8.3.6Extraction of Connected Components

Let Y represent a connected component in a set A, and one point in Y is known, then all the elements in Y can be obtained by using the following iterative formula:

$X_k=\left(X_{k-1}\oplus B\right)\cap A,k=1,2,3,\mathrm{....}(8.37)$

When Xk = Xk–1, stop iteration, then Y = Xk.

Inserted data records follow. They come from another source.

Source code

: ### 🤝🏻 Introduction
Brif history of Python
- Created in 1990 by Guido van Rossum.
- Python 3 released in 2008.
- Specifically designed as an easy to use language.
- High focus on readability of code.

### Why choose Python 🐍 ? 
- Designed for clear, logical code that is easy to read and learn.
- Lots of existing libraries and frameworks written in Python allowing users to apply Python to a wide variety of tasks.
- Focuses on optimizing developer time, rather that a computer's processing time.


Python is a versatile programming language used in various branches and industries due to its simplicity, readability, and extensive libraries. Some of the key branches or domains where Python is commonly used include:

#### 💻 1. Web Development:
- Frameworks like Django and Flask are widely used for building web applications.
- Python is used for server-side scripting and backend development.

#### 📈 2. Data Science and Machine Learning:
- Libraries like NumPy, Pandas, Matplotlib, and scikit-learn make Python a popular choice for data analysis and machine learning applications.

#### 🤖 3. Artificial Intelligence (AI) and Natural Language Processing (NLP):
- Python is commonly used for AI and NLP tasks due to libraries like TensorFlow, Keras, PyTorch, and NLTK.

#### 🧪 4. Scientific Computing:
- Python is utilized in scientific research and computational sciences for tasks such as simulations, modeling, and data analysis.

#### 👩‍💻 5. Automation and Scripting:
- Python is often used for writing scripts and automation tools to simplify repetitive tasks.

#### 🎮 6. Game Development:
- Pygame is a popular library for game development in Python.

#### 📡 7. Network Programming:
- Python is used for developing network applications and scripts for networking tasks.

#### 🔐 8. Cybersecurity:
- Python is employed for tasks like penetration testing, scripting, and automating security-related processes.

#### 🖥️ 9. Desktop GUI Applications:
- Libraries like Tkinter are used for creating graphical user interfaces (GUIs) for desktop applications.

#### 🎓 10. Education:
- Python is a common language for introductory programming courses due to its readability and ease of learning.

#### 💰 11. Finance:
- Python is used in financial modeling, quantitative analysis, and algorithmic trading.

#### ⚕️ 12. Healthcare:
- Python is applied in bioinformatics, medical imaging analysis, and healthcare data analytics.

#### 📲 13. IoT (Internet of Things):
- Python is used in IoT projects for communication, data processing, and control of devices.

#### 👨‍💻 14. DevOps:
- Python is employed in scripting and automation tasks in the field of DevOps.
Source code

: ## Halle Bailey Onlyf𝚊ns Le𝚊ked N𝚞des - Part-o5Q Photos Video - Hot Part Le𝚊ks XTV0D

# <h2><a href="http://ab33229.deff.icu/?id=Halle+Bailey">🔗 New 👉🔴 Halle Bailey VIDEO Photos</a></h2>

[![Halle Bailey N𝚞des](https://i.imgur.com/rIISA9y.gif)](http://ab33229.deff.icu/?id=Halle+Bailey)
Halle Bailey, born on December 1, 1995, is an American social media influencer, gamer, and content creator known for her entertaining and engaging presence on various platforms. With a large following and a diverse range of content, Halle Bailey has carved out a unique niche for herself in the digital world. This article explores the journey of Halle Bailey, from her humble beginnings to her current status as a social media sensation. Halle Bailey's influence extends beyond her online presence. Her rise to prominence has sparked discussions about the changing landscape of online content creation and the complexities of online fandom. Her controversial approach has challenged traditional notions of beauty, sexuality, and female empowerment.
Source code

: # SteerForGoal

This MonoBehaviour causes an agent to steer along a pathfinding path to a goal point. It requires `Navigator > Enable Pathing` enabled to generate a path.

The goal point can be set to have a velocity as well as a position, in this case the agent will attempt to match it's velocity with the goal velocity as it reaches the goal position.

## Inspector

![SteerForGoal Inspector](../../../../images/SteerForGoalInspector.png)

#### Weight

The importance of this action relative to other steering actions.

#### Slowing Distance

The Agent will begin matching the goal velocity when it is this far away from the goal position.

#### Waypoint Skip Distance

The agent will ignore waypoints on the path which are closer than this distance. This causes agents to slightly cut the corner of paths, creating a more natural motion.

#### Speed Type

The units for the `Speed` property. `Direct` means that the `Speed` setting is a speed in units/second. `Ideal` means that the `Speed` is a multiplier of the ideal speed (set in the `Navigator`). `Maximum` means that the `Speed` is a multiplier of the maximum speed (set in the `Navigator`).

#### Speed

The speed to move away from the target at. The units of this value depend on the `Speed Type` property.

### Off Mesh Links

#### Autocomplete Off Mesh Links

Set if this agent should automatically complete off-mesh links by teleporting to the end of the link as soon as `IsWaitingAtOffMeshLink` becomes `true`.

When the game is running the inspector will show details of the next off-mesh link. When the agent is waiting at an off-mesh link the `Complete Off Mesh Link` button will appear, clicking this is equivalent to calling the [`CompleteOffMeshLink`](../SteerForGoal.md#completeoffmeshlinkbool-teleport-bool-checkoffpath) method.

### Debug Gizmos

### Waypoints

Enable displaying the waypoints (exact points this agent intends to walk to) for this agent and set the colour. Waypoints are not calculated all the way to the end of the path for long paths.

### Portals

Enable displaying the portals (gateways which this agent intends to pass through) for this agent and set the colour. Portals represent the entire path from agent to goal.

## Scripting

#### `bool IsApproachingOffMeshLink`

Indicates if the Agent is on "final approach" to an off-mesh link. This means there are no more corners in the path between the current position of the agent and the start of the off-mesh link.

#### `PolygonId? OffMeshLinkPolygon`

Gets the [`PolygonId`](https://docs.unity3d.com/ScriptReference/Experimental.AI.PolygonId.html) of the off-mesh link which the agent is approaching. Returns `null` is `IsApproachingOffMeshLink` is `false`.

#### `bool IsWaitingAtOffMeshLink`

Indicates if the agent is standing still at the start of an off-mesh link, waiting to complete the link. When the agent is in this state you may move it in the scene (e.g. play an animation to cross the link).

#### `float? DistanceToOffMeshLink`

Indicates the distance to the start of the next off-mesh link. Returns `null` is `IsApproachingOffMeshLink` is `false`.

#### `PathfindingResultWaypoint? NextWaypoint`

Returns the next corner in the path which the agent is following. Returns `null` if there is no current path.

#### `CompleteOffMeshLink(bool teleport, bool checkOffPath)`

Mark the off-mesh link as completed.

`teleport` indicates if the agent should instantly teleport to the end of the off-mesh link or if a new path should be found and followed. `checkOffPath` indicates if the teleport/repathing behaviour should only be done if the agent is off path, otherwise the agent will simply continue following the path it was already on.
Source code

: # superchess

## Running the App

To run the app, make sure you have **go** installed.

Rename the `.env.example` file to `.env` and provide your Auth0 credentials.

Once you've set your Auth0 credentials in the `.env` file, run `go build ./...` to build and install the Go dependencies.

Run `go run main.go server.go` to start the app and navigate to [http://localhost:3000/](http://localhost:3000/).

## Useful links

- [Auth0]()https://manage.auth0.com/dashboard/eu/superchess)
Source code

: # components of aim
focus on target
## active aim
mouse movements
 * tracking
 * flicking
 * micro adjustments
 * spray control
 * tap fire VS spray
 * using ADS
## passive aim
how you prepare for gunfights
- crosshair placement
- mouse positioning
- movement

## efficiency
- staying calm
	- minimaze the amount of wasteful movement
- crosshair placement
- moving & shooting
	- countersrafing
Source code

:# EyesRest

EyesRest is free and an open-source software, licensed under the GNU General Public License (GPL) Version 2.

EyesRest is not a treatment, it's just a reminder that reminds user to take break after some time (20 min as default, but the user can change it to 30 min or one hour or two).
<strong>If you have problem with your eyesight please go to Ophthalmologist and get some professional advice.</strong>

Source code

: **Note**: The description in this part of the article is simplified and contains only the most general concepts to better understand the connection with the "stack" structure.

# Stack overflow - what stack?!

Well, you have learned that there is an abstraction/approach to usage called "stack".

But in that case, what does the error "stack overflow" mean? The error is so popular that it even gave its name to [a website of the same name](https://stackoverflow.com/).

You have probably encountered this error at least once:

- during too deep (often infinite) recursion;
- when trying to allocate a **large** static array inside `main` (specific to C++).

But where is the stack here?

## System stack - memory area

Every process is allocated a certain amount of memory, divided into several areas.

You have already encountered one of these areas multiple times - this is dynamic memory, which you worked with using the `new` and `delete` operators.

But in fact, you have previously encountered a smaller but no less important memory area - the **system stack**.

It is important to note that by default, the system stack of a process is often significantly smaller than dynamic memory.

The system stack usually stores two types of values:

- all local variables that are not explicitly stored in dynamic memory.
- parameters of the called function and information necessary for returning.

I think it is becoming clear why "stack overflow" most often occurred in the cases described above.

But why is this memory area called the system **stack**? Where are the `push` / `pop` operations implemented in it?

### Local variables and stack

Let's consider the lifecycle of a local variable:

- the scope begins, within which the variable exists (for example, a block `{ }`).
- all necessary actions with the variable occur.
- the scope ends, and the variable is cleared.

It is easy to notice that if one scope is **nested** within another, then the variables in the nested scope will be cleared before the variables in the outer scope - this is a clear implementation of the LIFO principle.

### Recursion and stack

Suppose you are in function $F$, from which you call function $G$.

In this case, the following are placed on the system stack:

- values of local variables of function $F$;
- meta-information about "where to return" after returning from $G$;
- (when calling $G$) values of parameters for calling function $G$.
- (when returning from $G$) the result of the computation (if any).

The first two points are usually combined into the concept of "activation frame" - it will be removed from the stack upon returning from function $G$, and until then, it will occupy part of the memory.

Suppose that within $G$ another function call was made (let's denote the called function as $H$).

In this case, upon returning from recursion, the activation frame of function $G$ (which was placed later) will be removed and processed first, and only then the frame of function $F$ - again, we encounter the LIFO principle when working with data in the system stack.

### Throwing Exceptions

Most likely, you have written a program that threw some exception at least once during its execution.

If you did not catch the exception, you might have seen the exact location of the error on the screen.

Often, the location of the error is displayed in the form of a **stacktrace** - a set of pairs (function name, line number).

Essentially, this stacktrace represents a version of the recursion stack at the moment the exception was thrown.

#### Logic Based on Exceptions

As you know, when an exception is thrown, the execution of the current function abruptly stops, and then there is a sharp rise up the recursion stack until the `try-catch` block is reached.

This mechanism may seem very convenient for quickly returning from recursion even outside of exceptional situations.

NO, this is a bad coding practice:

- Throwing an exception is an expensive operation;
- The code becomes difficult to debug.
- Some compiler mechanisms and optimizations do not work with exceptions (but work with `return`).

Comparing eqs. (8.37)–(8.36), except replacing Ac by A, they are identical. Because here the elements needed to extract have been marked as 1. Computing intersection with A in each iteration can remove the dilation taking the element marked 0 as the center. One example of extraction of connected components is shown in Figure 8.21, where the structure element used is same as in Figure 8.20. In Figure 8.21(a), the values of lightly shaded pixels (i. e., the connected components) are 1, but at this time, these pixels have not yet been discovered by algorithm. The values of darkly shaded pixels in Figure 8.21(a) are also 1 and that they are known to belong Y. These pixels can be taken as the start points of algorithm. The results of first and second iterations are given in Figure 8.21(b, c), respectively. The final result is given in Figure 8.21(d).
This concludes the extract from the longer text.